Ind. Code Ann. § 9-19-10-2 (West). Another portion of Statute, IC 9-19-10-7, expressly forbids evidence of the failure to wear a seatbelt for the purpose of demonstrating fault or for the purpose of showing failure to mitigate the person’s damage. It should be noted that Indiana case law has excluded several vehicles from this statute. “The term ‘vehicle,’ as used in the seat belt enforcement statute … is a ‘passenger motor vehicle,’ and does not include trucks, tractors, and recreational vehicles, but does include sport utility vehicles (SUVs). State v. Price, App.2000, 724 N.E.2d 670.

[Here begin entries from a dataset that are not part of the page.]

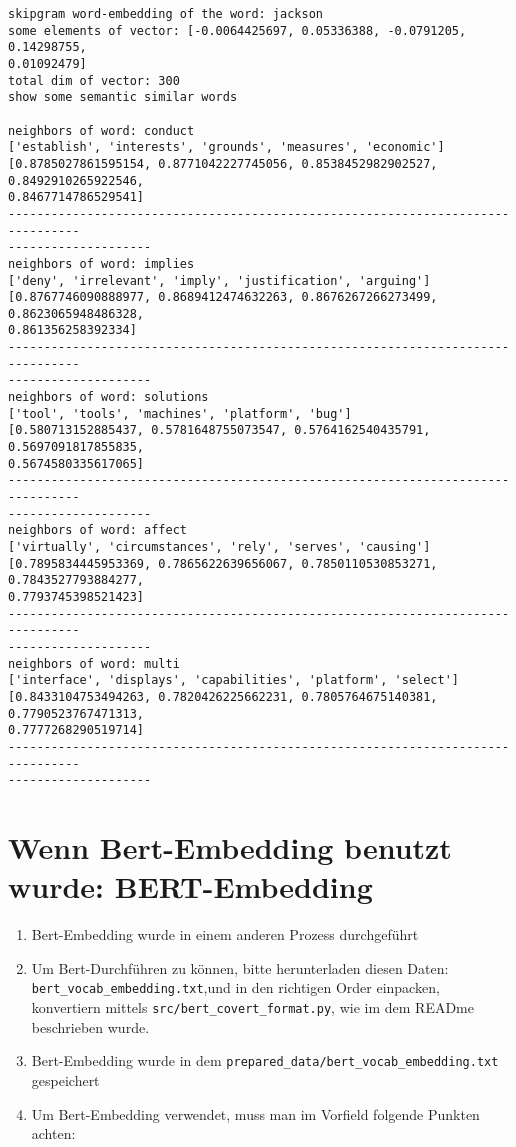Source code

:\documentclass[11pt]{article}
\providecommand{\tightlist}{%
      \setlength{\itemsep}{0pt}\setlength{\parskip}{0pt}}
\begin{document}
    \begin{Verbatim}[commandchars=\\\{\}]
skipgram word-embedding of the word: jackson
some elements of vector: [-0.0064425697, 0.05336388, -0.0791205, 0.14298755,
0.01092479]
total dim of vector: 300
show some semantic similar words

neighbors of word: conduct
['establish', 'interests', 'grounds', 'measures', 'economic']
[0.8785027861595154, 0.8771042227745056, 0.8538452982902527, 0.8492910265922546,
0.8467714786529541]
--------------------------------------------------------------------------------
--------------------
neighbors of word: implies
['deny', 'irrelevant', 'imply', 'justification', 'arguing']
[0.8767746090888977, 0.8689412474632263, 0.8676267266273499, 0.8623065948486328,
0.861356258392334]
--------------------------------------------------------------------------------
--------------------
neighbors of word: solutions
['tool', 'tools', 'machines', 'platform', 'bug']
[0.580713152885437, 0.5781648755073547, 0.5764162540435791, 0.5697091817855835,
0.5674580335617065]
--------------------------------------------------------------------------------
--------------------
neighbors of word: affect
['virtually', 'circumstances', 'rely', 'serves', 'causing']
[0.7895834445953369, 0.7865622639656067, 0.7850110530853271, 0.7843527793884277,
0.7793745398521423]
--------------------------------------------------------------------------------
--------------------
neighbors of word: multi
['interface', 'displays', 'capabilities', 'platform', 'select']
[0.8433104753494263, 0.7820426225662231, 0.7805764675140381, 0.7790523767471313,
0.7777268290519714]
--------------------------------------------------------------------------------
--------------------
\end{Verbatim}

    \hypertarget{wenn-bert-embedding-benutzt-wurde-bert-embedding}{%
\section{\texorpdfstring{\textbf{Wenn Bert-Embedding benutzt wurde:
BERT-Embedding}}{Wenn Bert-Embedding benutzt wurde: BERT-Embedding}}\label{wenn-bert-embedding-benutzt-wurde-bert-embedding}}

\begin{enumerate}
\def\labelenumi{\arabic{enumi}.}
\tightlist
\item
  Bert-Embedding wurde in einem anderen Prozess durchgeführt
\item
  Um Bert-Durchführen zu können, bitte herunterladen diesen Daten:
  \texttt{bert\_vocab\_embedding.txt},und in den richtigen Order
  einpacken, konvertiern mittels \texttt{src/bert\_covert\_format.py},
  wie im dem READme beschrieben wurde.
\item
  Bert-Embedding wurde in dem
  \texttt{prepared\_data/bert\_vocab\_embedding.txt} gespeichert
\item
  Um Bert-Embedding verwendet, muss man im Vorfield folgende Punkten
  achten:
\end{enumerate}
\end{document}
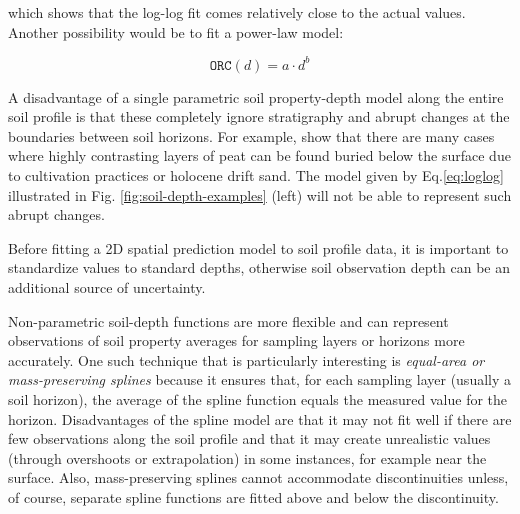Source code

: \documentclass[graybox,natbib,nospthms,UStrade]{svmono}
\let\BeginKnitrBlock\begin \let\EndKnitrBlock\end
\let\BeginKnitrBlock\begin \let\EndKnitrBlock\end
\begin{document}
which shows that the log-log fit comes relatively close to the actual values.
Another possibility would be to fit a power-law model:

\begin{equation}
{\texttt{ORC}} (d) = a \cdot d^b
\label{eq:loglog}
\end{equation}

A disadvantage of a single parametric soil property-depth model along
the entire soil profile is that these completely ignore stratigraphy and
abrupt changes at the boundaries between soil horizons. For example,
\citet{Kempen2011Geoderma} show that there are many cases where highly
contrasting layers of peat can be found buried below the surface due to
cultivation practices or holocene drift sand. The model given by
Eq.\eqref{eq:loglog} illustrated in Fig. \ref{fig:soil-depth-examples}
(left) will not be able to represent such abrupt changes.

\BeginKnitrBlock{rmdnote}
Before fitting a 2D spatial prediction model to soil profile data, it is
important to standardize values to standard depths, otherwise soil
observation depth can be an additional source of uncertainty.
\EndKnitrBlock{rmdnote}

Non-parametric soil-depth functions are more flexible and can represent
observations of soil property averages for sampling layers or horizons
more accurately. One such technique that is particularly interesting is
\emph{equal-area or mass-preserving splines}
\citep{Bishop1999Geoderma, Malone2009Geoderma} because it ensures that, for
each sampling layer (usually a soil horizon), the average of the spline
function equals the measured value for the horizon. Disadvantages of the
spline model are that it may not fit well if there are few observations
along the soil profile and that it may create unrealistic values
(through overshoots or extrapolation) in some instances, for example
near the surface. Also, mass-preserving splines cannot accommodate
discontinuities unless, of course, separate spline functions are fitted
above and below the discontinuity.
\end{document}
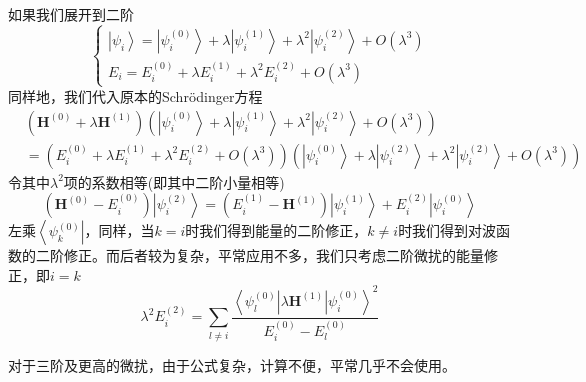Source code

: \documentclass[12pt,a4paper,openany,twoside]{book}
\numberwithin{equation}{section}
\newcommand{\sch}{Schr\"odinger}
\begin{document}
            如果我们展开到二阶
            \begin{equation}
              \left\{\begin{array}{l}{\left|\psi_{i}\right\rangle=\left|\psi_{i}^{(0)}\right\rangle+\lambda\left|\psi_{i}^{(1)}\right\rangle+\lambda^{2}\left|\psi_{i}^{(2)}\right\rangle+ O\left(\lambda^{3}\right)} \\ {E_{i}=E_{i}^{(0)}+\lambda E_{i}^{(1)}+\lambda^{2} E_{i}^{(2)}+O\left(\lambda^{3}\right)}\end{array}\right.
            \end{equation}
            同样地，我们代入原本的\sch 方程
            \begin{equation}
              \begin{aligned}
                &\left(\mathbf{H}^{(0)}+\lambda \mathbf{H}^{(1)}\right)\left(\left|\psi_{i}^{(0)}\right\rangle+\lambda\left|\psi_{i}^{(1)}\right\rangle+\lambda^{2}\left|\psi_{i}^{(2)}\right\rangle+ O\left(\lambda^{3}\right)\right)\\&=\left(E_{i}^{(0)}+\lambda E_{i}^{(1)}+\lambda^{2} E_{i}^{(2)}+O\left(\lambda^{3}\right)\right)\left(\left|\psi_{i}^{(0)}\right\rangle+\lambda\left|\psi_{i}^{(2)}\right\rangle+\lambda^{2}\left|\psi_{i}^{(2)}\right\rangle+ O\left(\lambda^{3}\right)\right)
              \end{aligned}
            \end{equation}
            令其中$\lambda^2$项的系数相等(即其中二阶小量相等)
            \begin{equation}
              \left(\mathbf{H}^{(0)}-E_{i}^{(0)}\right)\left|\psi_{i}^{(2)}\right\rangle=\left(E_{i}^{(1)}-\mathbf{H}^{(1)}\right)\left|\psi_{i}^{(1)}\right\rangle+ E_{i}^{(2)}\left|\psi_{i}^{(0)}\right\rangle
            \end{equation}
            左乘$\left\langle\psi_k^{(0)}\right|$，同样，当$k=i$时我们得到能量的二阶修正，$k\neq i$时我们得到对波函数的二阶修正。而后者较为复杂，平常应用不多，我们只考虑二阶微扰的能量修正，即$i=k$
            \begin{equation}
              \lambda^2E_{i}^{(2)}=\sum_{l \neq i} \frac{\left\langle\psi_{l}^{(0)}\left|\lambda\mathbf{H}^{(1)}\right| \psi_{i}^{(0)}\right\rangle^{2}}{E_{i}^{(0)}-E_{l}^{(0)}}
            \end{equation}

            对于三阶及更高的微扰，由于公式复杂，计算不便，平常几乎不会使用。
          
\end{document}
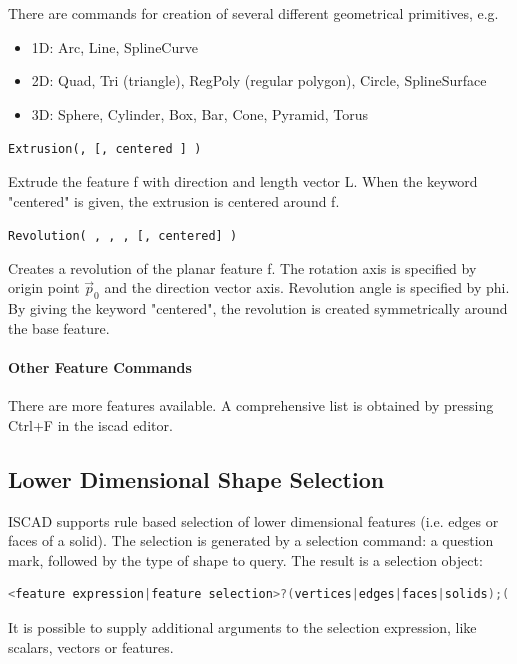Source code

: There are commands for creation of several different geometrical
primitives, e.g.
\begin{itemize}
\item 1D: Arc, Line, SplineCurve
\item 2D: Quad, Tri (triangle), RegPoly (regular polygon), Circle,
    SplineSurface
\item 3D: Sphere, Cylinder, Box, Bar, Cone, Pyramid, Torus
\end{itemize}


\texttt{Extrusion(,  [, centered ] )}

Extrude the feature f with direction and length vector L. When the
keyword "centered" is given, the extrusion is centered around f.

\texttt{Revolution( , , ,  [, centered] )}

Creates a revolution of the planar feature f. The rotation axis is
specified by origin point $\vec p_0$ and the direction vector axis.
Revolution angle is specified by phi. By giving the keyword
"centered", the revolution is created symmetrically around the base
feature.

\paragraph{Other Feature Commands}

There are more features available. A comprehensive list is obtained by
pressing Ctrl+F in the iscad editor.

\subsection{Lower Dimensional Shape Selection}

ISCAD supports rule based selection of lower dimensional features (i.e. edges or faces of a solid). 
The selection is generated by a selection command: a question mark, followed
by the type of shape to query. 
The result is a selection object:

\begin{lstlisting}[language=c++]
<feature expression|feature selection>?(vertices|edges|faces|solids);('<command string>' [, parameter 0 [, ..., parameter n] ] )
\end{lstlisting}

It is possible to supply additional arguments to the selection
expression, like scalars, vectors or features.

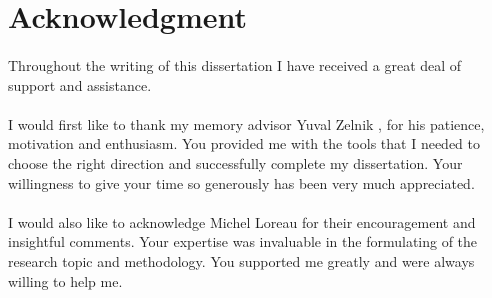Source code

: \documentclass{article}
\begin{document}
\newpage
\paragraph{}
\tableofcontents



\newpage
\listoffigures









\newpage
\section*{Acknowledgment}


\paragraph{}
Throughout the writing of this dissertation I have received a great deal of support and assistance.

\paragraph{}
I would first like to thank my memory advisor Yuval Zelnik , for his patience, motivation and enthusiasm. You provided me with the tools that I needed to choose the right direction and successfully complete my dissertation. Your willingness to give your time so generously has been very much appreciated. 

\paragraph{}
I would also like to acknowledge Michel Loreau for their encouragement and insightful comments. Your expertise was invaluable in the formulating of the research topic and methodology. You supported me greatly and were always willing to help me.
\end{document}
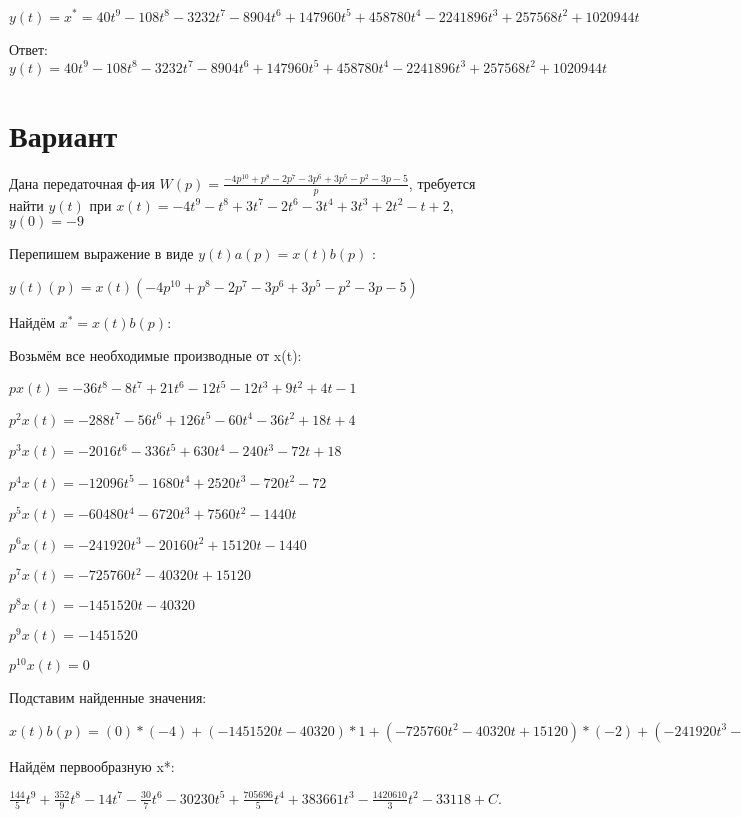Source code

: \documentclass{article}
\begin{document}
$y(t)=x^*=40t^{9}-108t^{8}-3232t^{7}-8904t^{6}+147960t^{5}+458780t^{4}-2241896t^{3}+257568t^{2}+1020944t$

Ответ: $y(t) = 40t^{9}-108t^{8}-3232t^{7}-8904t^{6}+147960t^{5}+458780t^{4}-2241896t^{3}+257568t^{2}+1020944t$

\section{Вариант}

Дана передаточная ф-ия $W(p)=\frac{-4p^{10}+p^{8}-2p^{7}-3p^{6}+3p^{5}-p^{2}-3p-5}{p}$, требуется найти $y(t)$ при $x(t)=-4t^{9}-t^{8}+3t^{7}-2t^{6}-3t^{4}+3t^{3}+2t^{2}-t+2$, $y(0)=-9$

Перепишем выражение в виде $y(t)a(p)=x(t)b(p)$ :

$y(t)(p)=x(t)(-4p^{10}+p^{8}-2p^{7}-3p^{6}+3p^{5}-p^{2}-3p-5)$

Найдём $x^*=x(t)b(p)$:

Возьмём все необходимые производные от x(t):

$px(t)=-36t^{8}-8t^{7}+21t^{6}-12t^{5}-12t^{3}+9t^{2}+4t-1$

$p^2x(t)=-288t^{7}-56t^{6}+126t^{5}-60t^{4}-36t^{2}+18t+4$

$p^3x(t)=-2016t^{6}-336t^{5}+630t^{4}-240t^{3}-72t+18$

$p^4x(t)=-12096t^{5}-1680t^{4}+2520t^{3}-720t^{2}-72$

$p^5x(t)=-60480t^{4}-6720t^{3}+7560t^{2}-1440t$

$p^6x(t)=-241920t^{3}-20160t^{2}+15120t-1440$

$p^7x(t)=-725760t^{2}-40320t+15120$

$p^8x(t)=-1451520t-40320$

$p^9x(t)=-1451520$

$p^10x(t)=0$

Подставим найденные значения:

$x(t)b(p) = (0)*(-4)+(-1451520t-40320)*1+(-725760t^{2}-40320t+15120)*(-2)+(-241920t^{3}-20160t^{2}+15120t-1440)*(-3)+(-60480t^{4}-6720t^{3}+7560t^{2}-1440t)*3+(-288t^{7}-56t^{6}+126t^{5}-60t^{4}-36t^{2}+18t+4)*(-1)+(-36t^{8}-8t^{7}+21t^{6}-12t^{5}-12t^{3}+9t^{2}+4t-1)*(-3)+(-36t^{8}-8t^{7}+21t^{6}-12t^{5}-12t^{3}+9t^{2}+4t-1)*(-5)=288t^{8}+352t^{7}-112t^{6}-30t^{5}-181380t^{4}+705696t^{3}+1534644t^{2}-1420610t$





Найдём первообразную x*:

$\frac{144}{5}t^{9}+\frac{352}{9}t^{8}-14t^{7}-\frac{30}{7}t^{6}-30230t^{5}+\frac{705696}{5}t^{4}+383661t^{3}-\frac{1420610}{3}t^{2}-33118+C.$
\end{document}
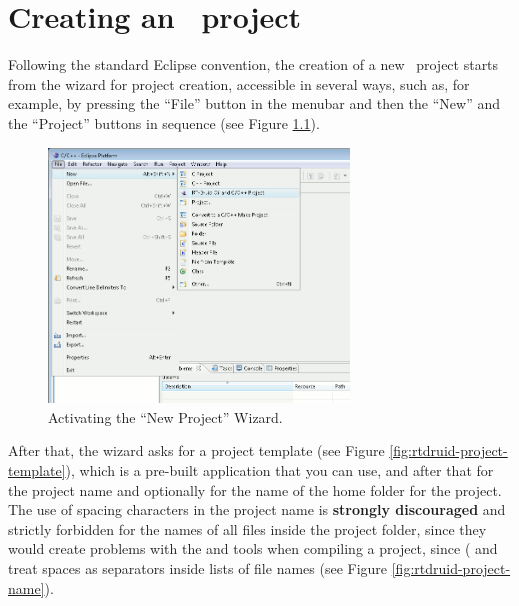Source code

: \chapter{Creating an \rtd\ project}
\label{cha:creating-rtdruid-project}

Following the standard Eclipse convention, the creation of a new \rtd\
project starts from the wizard for project creation, accessible in
several ways, such as, for example, by pressing the ``File'' button in
the menubar and then the ``New'' and the ``Project'' buttons in
sequence (see Figure \ref{fig:rtdruid-project-new}).

\begin{figure}
  \begin{center}
    \includegraphics[width=8cm, bb=0 0 707 598]{images/project_new.png}
  \end{center}
  \caption{Activating the ``New Project'' Wizard.}
  \label{fig:rtdruid-project-new}
\end{figure}

After that, the wizard asks for a project template (see Figure
\ref{fig:rtdruid-project-template}), which is a pre-built application
that you can use, and after that for the project name and optionally
for the name of the home folder for the project. The use of spacing
characters in the project name is {\bf strongly discouraged} and
strictly forbidden for the names of all files inside the project
folder, since they would create problems with the
 and  tools when compiling a project, since (
and \file{gcc} treat spaces as separators inside lists of file names
(see Figure \ref{fig:rtdruid-project-name}).

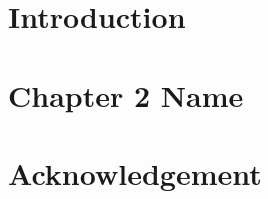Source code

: \documentclass[12pt]{report}
\begin{document}

% 
% 


\tableofcontents
\newpage
\listoffigures
\newpage
\listoftables
\newpage
\chapter{Introduction}

\chapter{Chapter 2 Name}

\chapter{Acknowledgement}


\renewcommand{\bibname}{References}

%


\end{document}
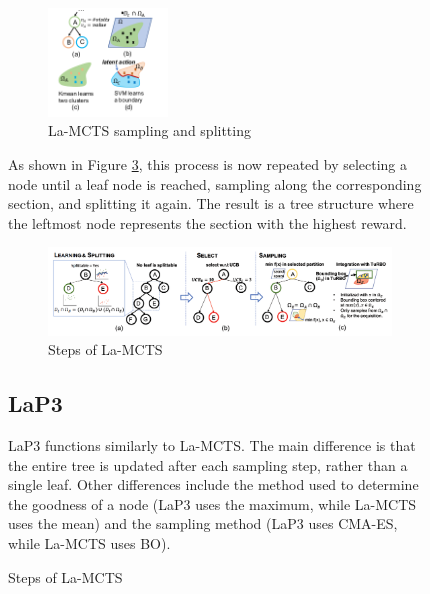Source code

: \documentclass[bibliography=totoc]{scrartcl}
\begin{document}
\begin{figure}[H]
\begin{figure}[H]
	\centering
	\includegraphics[width = {0.35\textwidth}]{img/lamcts_1.png}
	\caption{\ac{La-MCTS} sampling and splitting \cite[p.3]{La-MCTS}}
	\label{fig:laMCTS_sampling_splitting}
    \vspace{-20pt}
\end{figure}
As shown in Figure \ref{fig:laMCTS_workflow}, this process is now repeated by selecting a node until a leaf node is reached, sampling along the corresponding section, and splitting it again.
The result is a tree structure where the leftmost node represents the section with the highest reward. 

\begin{figure}[H]
	\centering
	\includegraphics[width = {\textwidth}]{img/lamcts_workflow.png}
	\caption{Steps of \ac{La-MCTS} \cite[p.4]{La-MCTS}}
	\label{fig:laMCTS_workflow}
    \vspace{-20pt}
\end{figure}

\subsection{LaP3}
\ac{LaP3} functions similarly to \ac{La-MCTS}. The main difference is that the entire tree is updated after each sampling step, rather than a single leaf. Other differences include the method used to determine the goodness of a node (\ac{LaP3} uses the maximum, while \ac{La-MCTS} uses the mean) and the sampling method (\ac{LaP3} uses \ac{CMA-ES}, while \ac{La-MCTS} uses \ac{BO}). \cite{NEURIPS2021_03a3655f} \cite{La-MCTS}

\end{figure}
\end{document}
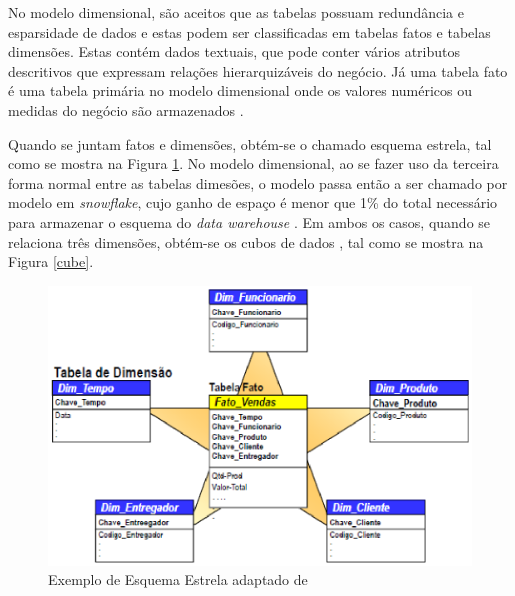 No modelo dimensional, são aceitos que as tabelas possuam redundância e esparsidade de dados e estas podem ser classificadas em tabelas fatos e tabelas dimensões. Estas contém dados textuais, que pode conter vários atributos descritivos que expressam relações hierarquizáveis do negócio. Já uma tabela fato é uma tabela primária no modelo dimensional onde os valores numéricos ou medidas do negócio são armazenados \cite{Kimball2002}. 


Quando se juntam fatos e dimensões, obtém-se o chamado esquema estrela, tal como se mostra na Figura \ref{estrela}. No modelo dimensional, ao se fazer uso da terceira forma normal entre as tabelas dimesões, o modelo passa então a ser chamado por  modelo em \textit{snowflake}, cujo ganho de espaço é menor que 1\% do total necessário para armazenar o esquema do \textit{data warehouse} . Em ambos os casos, quando se relaciona três dimensões, obtém-se os cubos de dados \cite{Kimball2002}, tal como se mostra na Figura \ref{cube}.


\begin{figure}[ht!]
\centering
\includegraphics[keepaspectratio=true,scale=0.2]{figuras/star_schema.eps}
\caption{Exemplo de Esquema Estrela adaptado de }
\label{estrela}
\end{figure}
\FloatBarrier


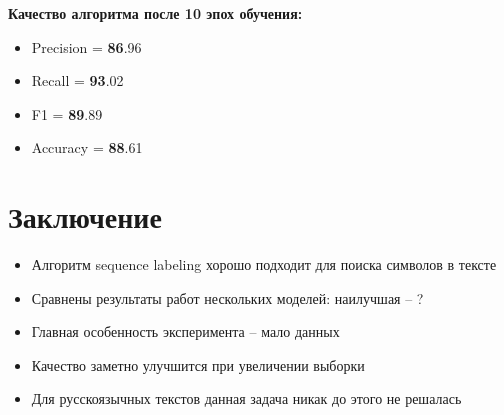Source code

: \documentclass[12pt,twoside]{article}
\begin{document}
	\textbf{	Качество алгоритма после 10 эпох обучения:}
\begin{itemize}
	\item Precision  =  \textbf{86}.96
	\item Recall  =  \textbf{93}.02
	\item F1  =  \textbf{89}.89
	\item Accuracy  =  \textbf{88}.61
\end{itemize}


\section{Заключение}
	\begin{itemize}
		\item Алгоритм sequence labeling хорошо подходит для поиска символов в тексте
		\item Сравнены результаты работ нескольких моделей: наилучшая – ?
		\item Главная особенность эксперимента -- мало данных
		\item Качество заметно улучшится при увеличении выборки
		\item Для русскоязычных текстов данная задача никак до этого не решалась
	\end{itemize}


\newpage
\end{document}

In the 1999 case of Hopper v. Carey, 716 N.E.2d 566 (1999), the Indiana Court of Appeals carefully analyzed the seatbelt defense in the State of Indiana. That case involved the driver of a fire truck and his son brought against another motorist and a company which had paved the road. The company wished to bring in evidence that the driver and his son were not wearing seatbelts. The Court held: (1) [a] seatbelt defense is not admissible to demonstrate fault under the common law defense of contributory negligence or the Comparative Fault Act, and (2) defense of incurred risk [by the driver] is likewise unavailable unless the defendant has actual knowledge of a specific risk, which means more than a general awareness that a future accident is possible. Hopper v. Carey, 716 N.E.2d 566 (Ind. Ct. App. 1999). One unique situation came in in the case of Burge v. Teter. That court held that evidence that motorist’s children were not restrained in a child restraint system at time of accident could not be used to prove contributory fault and therefore, could not be used to mitigate damages. Burge v. Teter, 808 N.E.2d 124 (Ind. Ct. App. 2004). On the other hand, the Indiana Supreme Court spoke to the issue of not wearing a seatbelt as “misuse of a vehicle” in the products liability case of Morgen v. Ford Motor Co. The court claimed that “When a manufacturer does not reasonably expect it, a plaintiff’s failure to use available safety devices can constitute misuse in a crashworthiness case.” Morgen v. Ford Motor Co., 797 N.E.2d 1146, 1149 (Ind. 2003). Therefore not wearing a seatbelt can be brought up under certain specific circumstances.